Only to people that believe that nursing is still heavily dominated by women. Which don't get me wrong, the majority is still women, but its not nearly as uncommon as it once was. Guess it's a population/age demographic.

I get hit on both ends of the stick. From "why aren't you going to med school" to "oh my goodness this profession needs more men like you!"
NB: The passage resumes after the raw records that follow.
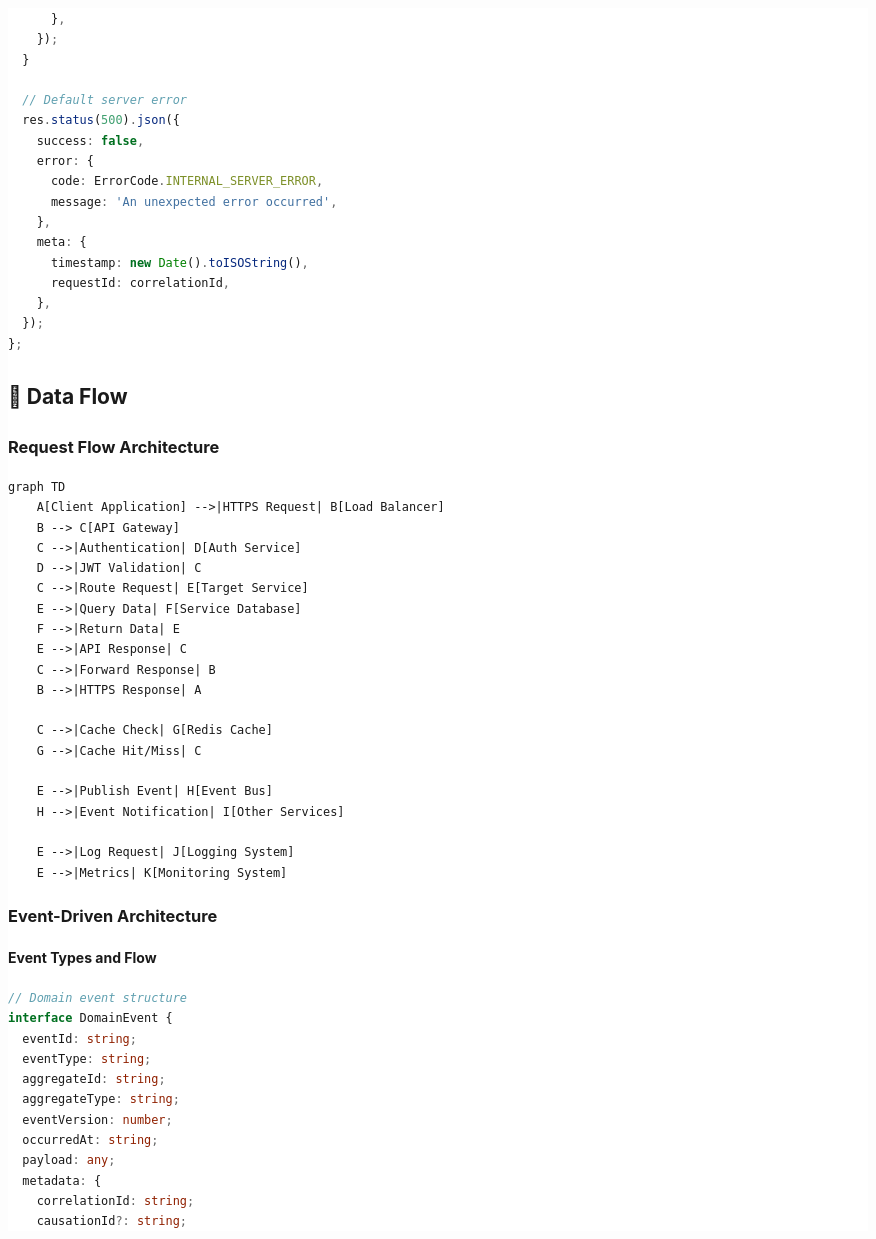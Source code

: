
 ```typescript
      },
    });
  }

  // Default server error
  res.status(500).json({
    success: false,
    error: {
      code: ErrorCode.INTERNAL_SERVER_ERROR,
      message: 'An unexpected error occurred',
    },
    meta: {
      timestamp: new Date().toISOString(),
      requestId: correlationId,
    },
  });
};
```

## 🌊 Data Flow

### Request Flow Architecture

```mermaid
graph TD
    A[Client Application] -->|HTTPS Request| B[Load Balancer]
    B --> C[API Gateway]
    C -->|Authentication| D[Auth Service]
    D -->|JWT Validation| C
    C -->|Route Request| E[Target Service]
    E -->|Query Data| F[Service Database]
    F -->|Return Data| E
    E -->|API Response| C
    C -->|Forward Response| B
    B -->|HTTPS Response| A

    C -->|Cache Check| G[Redis Cache]
    G -->|Cache Hit/Miss| C

    E -->|Publish Event| H[Event Bus]
    H -->|Event Notification| I[Other Services]

    E -->|Log Request| J[Logging System]
    E -->|Metrics| K[Monitoring System]
```

### Event-Driven Architecture

#### Event Types and Flow

```typescript
// Domain event structure
interface DomainEvent {
  eventId: string;
  eventType: string;
  aggregateId: string;
  aggregateType: string;
  eventVersion: number;
  occurredAt: string;
  payload: any;
  metadata: {
    correlationId: string;
    causationId?: string;
```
I actually heard the latter today from the sweetest old woman who I helped toilet several times today without a bit of grief. I guess she expected me to be frustrated the way her cna was, and was a bit self-conscious about how frequent she needed to go. But she was so pleased that I was there to help with no complaints every time


210 Posts

The bottom line is that wayyyy back in the human brain exists the axiom that violence is the ultimate law. This is why women like guys who are loud, obnoxious, "douche bags" (seriously, find a guy like that, and I bet he has a list of hot X's and a great looking girl with him at the time...). Those loud obnoxious people can typically "back it up", or they wouldn't be alive today. It appeals to the aspect of a woman's mind that is rooted in the faded annals of human history where a man's role was as a protector and provider first and foremost.

Also, other men recognize this. One man sees another, sizes him up, and that lizard in the back of the brain says "treat softly or this guy could break your face". The modern man may or may not give conscious voice to this evolution of thought, but it's there.

I think it only part of the human condition that the bluster of academic success will give way to the ancient but still pertinent evolutionary development of violence as the golden standard.

To that point, in 5 years of nursing, I have never once had a physician act rudely toward me in person, and only once or twice on the phone---which they apologized for right afterwards.

So, yes, I feel that being a strong alpha male does get me more respect as a nurse, after observing how the same physicians treat female nurses in my environment.

Does it mean male nurses deserve more respect? No. But just like the douche bag in the bar may not "deserve" the girl he's with...he's still with 'er!


3,726 Posts

"To that point, in 5 years of nursing, I have never once had a physician act rudely toward me in person, and only once or twice on the phone---which they apologized for right afterwards."

Change the 5 years to 19 and that's been my experience.

I can't remember the last time I was disrespected, just doesn't seem to happen these days.